The scene depicts Jesus bidding his mother farewell before his last journey to Jerusalem. Durer's work perfectly illustrates the contrasting emotions between mother and son. To the left of the picture, Mary is on her knees with the crumpled skirt of her dress in disorderly array as if to highlight her inner turmoil over the dangers her son is to face in the city. To emphasise her distress, Durer has placed two maidservants helping to support her. Standing before her is a calm, serene Jesus, his upright figure displaying all the composure of a man who has accepted and understood his destiny. Yet he still holds his hand outstretched in compassion towards his mother.
Durer is believed to have carved the woodcut during 1504 using a burin, a steel engraving tool that was notoriously difficult to handle. Like all of Durer's work, the detail of the woodcut is remarkably fine. The grain in the timbers of Mary's home and the slender twigs of the tree near Jesus can be clearly seen. In the distance perched on a hill is Christ's destination, the walled city of Jerusalem. In keeping with many artistic works of the fifteenth and sixteenth centuries, it displays the architecture of the artist's own surroundings and features the Germanic rooftops of Nuremberg.

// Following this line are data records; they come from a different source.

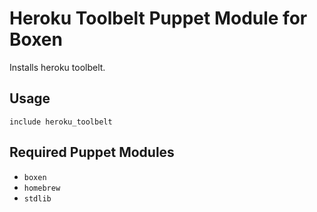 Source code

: # Heroku Toolbelt Puppet Module for Boxen

Installs heroku toolbelt.

## Usage

```puppet
include heroku_toolbelt
```

## Required Puppet Modules

* `boxen`
* `homebrew`
* `stdlib`
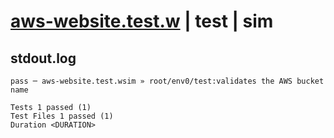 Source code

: # [aws-website.test.w](../../../../../../examples/tests/sdk_tests/website/aws-website.test.w) | test | sim

## stdout.log
```log
pass ─ aws-website.test.wsim » root/env0/test:validates the AWS bucket name
 
Tests 1 passed (1)
Test Files 1 passed (1)
Duration <DURATION>
```

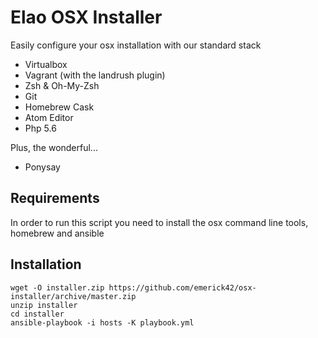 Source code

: # Elao OSX Installer

Easily configure your osx installation with our standard stack

- Virtualbox
- Vagrant (with the landrush plugin)
- Zsh & Oh-My-Zsh
- Git
- Homebrew Cask
- Atom Editor
- Php 5.6

Plus, the wonderful...

- Ponysay

## Requirements

In order to run this script you need to install the osx command line tools,
homebrew and ansible

## Installation

```
wget -O installer.zip https://github.com/emerick42/osx-installer/archive/master.zip
unzip installer
cd installer
ansible-playbook -i hosts -K playbook.yml
```
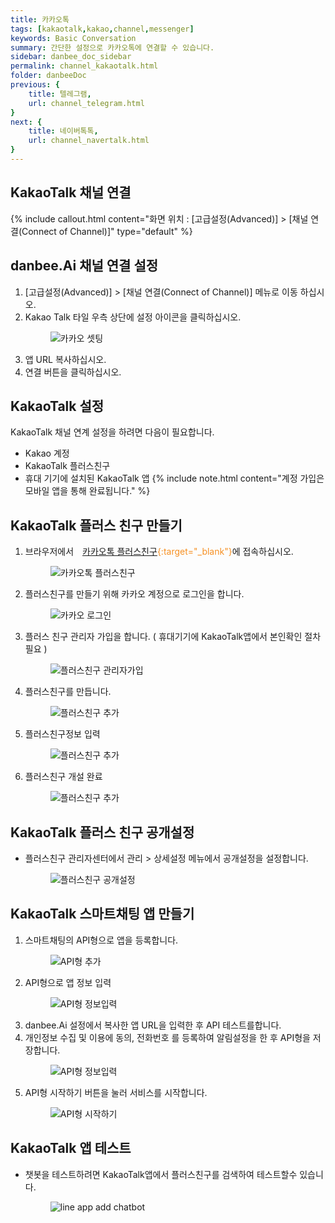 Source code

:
 ```yaml
---
title: 카카오톡
tags: [kakaotalk,kakao,channel,messenger]
keywords: Basic Conversation
summary: 간단한 설정으로 카카오톡에 연결할 수 있습니다.
sidebar: danbee_doc_sidebar
permalink: channel_kakaotalk.html
folder: danbeeDoc
previous: {
    title: 텔레그램,
    url: channel_telegram.html
}
next: {
    title: 네이버톡톡,
    url: channel_navertalk.html
}
---
```


## KakaoTalk 채널 연결 
 {% include callout.html content="화면 위치 : [고급설정(Advanced)] > [채널 연결(Connect of Channel)]" type="default" %}

## danbee.Ai 채널 연결 설정
1. [고급설정(Advanced)] > [채널 연결(Connect of Channel)] 메뉴로 이동 하십시오.
2. Kakao Talk 타일 우측 상단에 설정 아이콘을 클릭하십시오.<figure><img class="docimage" src="images/channel/kakao/kakao_danbee_setting.png" alt="카카오 셋팅" style="max-width: 800px"></figure>
3. 앱 URL 복사하십시오.
4. 연결 버튼을 클릭하십시오.

## KakaoTalk 설정
KakaoTalk 채널 연계 설정을 하려면 다음이 필요합니다.

* Kakao 계정
* KakaoTalk 플러스친구 
* 휴대 기기에 설치된 KakaoTalk 앱
{% include note.html content="계정 가입은 모바일 앱을 통해 완료됩니다." %}

## KakaoTalk 플러스 친구 만들기 
1. 브라우저에서 <span style="color:#f69023;"><i class="fa fa-external-link-square" aria-hidden="true" style="margin: 0px 5px"></i>[카카오톡 플러스친구](https://center-pf.kakao.com/login){:target="_blank"}</span>에 접속하십시오.<figure><img class="docimage" src="images/channel/kakao/kakao_pfcenter_homepage.png" alt="카카오톡 플러스친구" style="max-width: 800px"></figure>
2. 플러스친구를 만들기 위해 카카오 계정으로 로그인을 합니다.<figure><img class="docimage" src="images/channel/kakao/kakao_pfcenter_login.png" alt="카카오 로그인" style="max-width: 800px"></figure>
3. 플러스 친구 관리자 가입을 합니다. ( 휴대기기에 KakaoTalk앱에서 본인확인 절차 필요 )<figure><img class="docimage" src="images/channel/kakao/kakao_pfcenter_adminsign.png" alt="플러스친구 관리자가입" style="max-width: 800px"></figure>
4. 플러스친구를 만듭니다.<figure><img class="docimage" src="images/channel/kakao/kakao_pfcenter_add1.png" alt="플러스친구 추가" style="max-width: 800px"></figure>
5. 플러스친구정보 입력<figure><img class="docimage" src="images/channel/kakao/kakao_pfcenter_add2.png" alt="플러스친구 추가" style="max-width: 800px"></figure>
6. 플러스친구 개설 완료<figure><img class="docimage" src="images/channel/kakao/kakao_pfcenter_add3.png" alt="플러스친구 추가" style="max-width: 800px"></figure>

## KakaoTalk 플러스 친구 공개설정
* 플러스친구 관리자센터에서 관리 > 상세설정 메뉴에서 공개설정을 설정합니다.<figure><img class="docimage" src="images/channel/kakao/kakao_pfcenter_public.png" alt="플러스친구 공개설정" style="max-width: 800px"></figure>
## KakaoTalk 스마트채팅 앱 만들기 
1. 스마트채팅의 API형으로 앱을 등록합니다.<figure><img class="docimage" src="images/channel/kakao/kakao_pfcenter_app1.png" alt="API형 추가" style="max-width: 800px"></figure>
2. API형으로 앱 정보 입력 <figure><img class="docimage" src="images/channel/kakao/kakao_pfcenter_app2.png" alt="API형 정보입력" style="max-width: 800px"></figure>
3. danbee.Ai 설정에서 복사한 앱 URL을 입력한 후 API 테스트를합니다.
4. 개인정보 수집 및 이용에 동의, 전화번호 를 등록하여 알림설정을 한 후 API형을 저장합니다.<figure><img class="docimage" src="images/channel/kakao/kakao_pfcenter_apisetting.png" alt="API형 정보입력" style="max-width: 800px"></figure>
5. API형 시작하기 버튼을 눌러 서비스를 시작합니다. <figure><img class="docimage" src="images/channel/kakao/kakao_pfcenter_apistart.png" alt="API형 시작하기" style="max-width: 800px"></figure>

## KakaoTalk 앱 테스트
* 챗봇을 테스트하려면 KakaoTalk앱에서 플러스친구를 검색하여 테스트할수 있습니다.<figure><img class="docimage" src="images/channel/kakao/kakao_app_add_chatbot.png" alt="line app add chatbot" style="max-width: 800px"></figure>

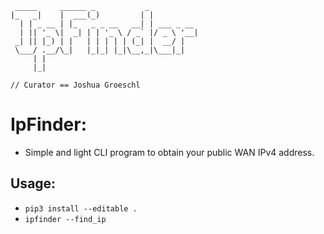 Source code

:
 ```
 _____     ______ _           _           
|_   _|    |  ___(_)         | |          
  | | _ __ | |_   _ _ __   __| | ___ _ __ 
  | || '_ \|  _| | | '_ \ / _` |/ _ \ '__|
 _| || |_) | |   | | | | | (_| |  __/ |   
 \___/ .__/\_|   |_|_| |_|\__,_|\___|_|   
     | |                                  
     |_|                                  

// Curator == Joshua Groeschl
```

# IpFinder:
- Simple and light CLI program to obtain your public WAN IPv4 address.

## Usage:
- ```pip3 install --editable .```
- ```ipfinder --find_ip```
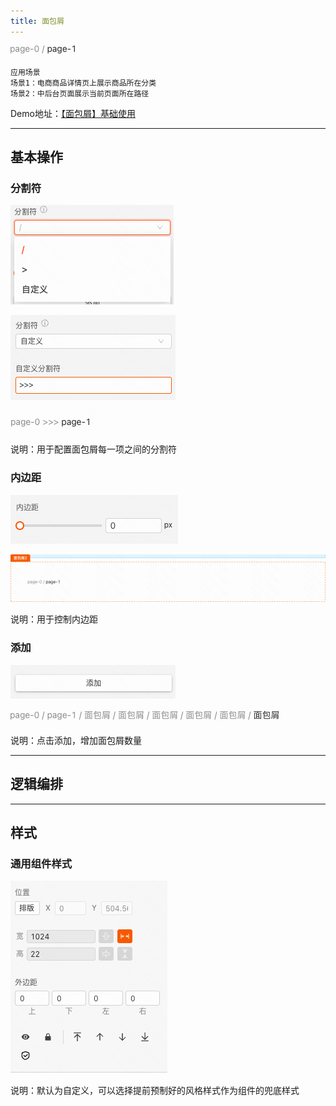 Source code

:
 ```yaml
---
title: 面包屑
---
```


![Alt text](img/image.png)

```
应用场景
场景1：电商商品详情页上展示商品所在分类
场景2：中后台页面展示当前页面所在路径

```

Demo地址：[【面包屑】基础使用](https://my.mybricks.world/mybricks-app-pcspa/index.html?id=473912382144581)

----

## 基本操作
### 分割符
![Alt text](img/image-1.png)

![Alt text](img/image-2.png)

![Alt text](img/image-3.png)

说明：用于配置面包屑每一项之间的分割符

### 内边距
![Alt text](img/image-4.png)

![Alt text](img/image-5.png)

说明：用于控制内边距

### 添加
![Alt text](img/image-6.png)

![Alt text](img/image-7.png)

说明：点击添加，增加面包屑数量

----
## 逻辑编排
----

## 样式
### 通用组件样式
![Alt text](img/image-8.png)

说明：默认为自定义，可以选择提前预制好的风格样式作为组件的兜底样式



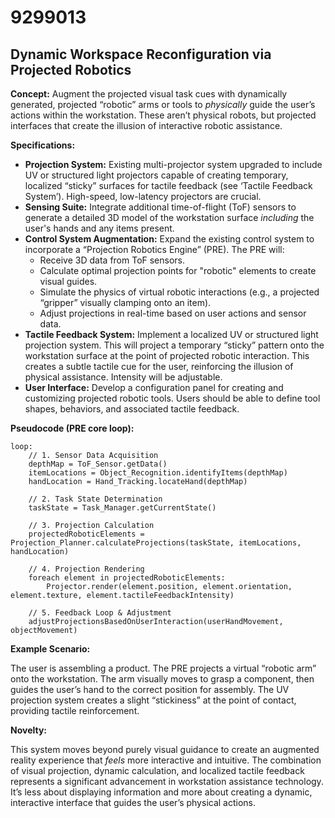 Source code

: # 9299013

## Dynamic Workspace Reconfiguration via Projected Robotics

**Concept:** Augment the projected visual task cues with dynamically generated, projected “robotic” arms or tools to *physically* guide the user’s actions within the workstation. These aren’t physical robots, but projected interfaces that create the illusion of interactive robotic assistance.

**Specifications:**

*   **Projection System:** Existing multi-projector system upgraded to include UV or structured light projectors capable of creating temporary, localized “sticky” surfaces for tactile feedback (see ‘Tactile Feedback System’). High-speed, low-latency projectors are crucial.
*   **Sensing Suite:** Integrate additional time-of-flight (ToF) sensors to generate a detailed 3D model of the workstation surface *including* the user's hands and any items present.
*   **Control System Augmentation:** Expand the existing control system to incorporate a “Projection Robotics Engine” (PRE). The PRE will:
    *   Receive 3D data from ToF sensors.
    *   Calculate optimal projection points for "robotic" elements to create visual guides.
    *   Simulate the physics of virtual robotic interactions (e.g., a projected “gripper” visually clamping onto an item).
    *   Adjust projections in real-time based on user actions and sensor data.
*   **Tactile Feedback System:** Implement a localized UV or structured light projection system. This will project a temporary “sticky” pattern onto the workstation surface at the point of projected robotic interaction.  This creates a subtle tactile cue for the user, reinforcing the illusion of physical assistance. Intensity will be adjustable.
*   **User Interface:** Develop a configuration panel for creating and customizing projected robotic tools. Users should be able to define tool shapes, behaviors, and associated tactile feedback.

**Pseudocode (PRE core loop):**

```
loop:
    // 1. Sensor Data Acquisition
    depthMap = ToF_Sensor.getData()
    itemLocations = Object_Recognition.identifyItems(depthMap)
    handLocation = Hand_Tracking.locateHand(depthMap)

    // 2. Task State Determination
    taskState = Task_Manager.getCurrentState()

    // 3. Projection Calculation
    projectedRoboticElements = Projection_Planner.calculateProjections(taskState, itemLocations, handLocation)

    // 4. Projection Rendering
    foreach element in projectedRoboticElements:
        Projector.render(element.position, element.orientation, element.texture, element.tactileFeedbackIntensity)

    // 5. Feedback Loop & Adjustment
    adjustProjectionsBasedOnUserInteraction(userHandMovement, objectMovement)
```

**Example Scenario:**

The user is assembling a product. The PRE projects a virtual “robotic arm” onto the workstation. The arm visually moves to grasp a component, then guides the user’s hand to the correct position for assembly. The UV projection system creates a slight “stickiness” at the point of contact, providing tactile reinforcement.

**Novelty:**

This system moves beyond purely visual guidance to create an augmented reality experience that *feels* more interactive and intuitive. The combination of visual projection, dynamic calculation, and localized tactile feedback represents a significant advancement in workstation assistance technology. It’s less about displaying information and more about creating a dynamic, interactive interface that guides the user’s physical actions. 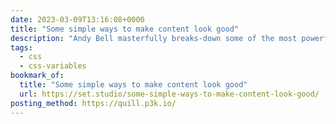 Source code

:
 ```yaml
---
date: 2023-03-09T13:16:08+0000
title: "Some simple ways to make content look good"
description: "Andy Bell masterfully breaks-down some of the most powerful and elegant (and my favourite too!) solutions we have in CSS today."
tags:
  - css
  - css-variables
bookmark_of:
  title: "Some simple ways to make content look good"
  url: https://set.studio/some-simple-ways-to-make-content-look-good/
posting_method: https://quill.p3k.io/
---
```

Durer created many similar woodcuts around the same time such as Saint Eustace (1510) and the Last Supper (1510). He was a prolific artist, producing countless detailed studies in many other mediums such as a watercolour entitled The Hare (1502) and a pen and ink drawing called Praying Hands (1508). Christ Taking Leave of his Mother measures a standard 29.8 cm by 21 cm and along with many similar religious prints produced by Durer, it was highly successful during his lifetime. Durer's woodcut inspired many artists to replicate the scene including Correggio, Wolf Huber and Albrecht Altdorfer. Original prints of the woodcut are now in several locations including The London National Gallery of Art, Le Petit Palais and The Honolulu Museum of Art.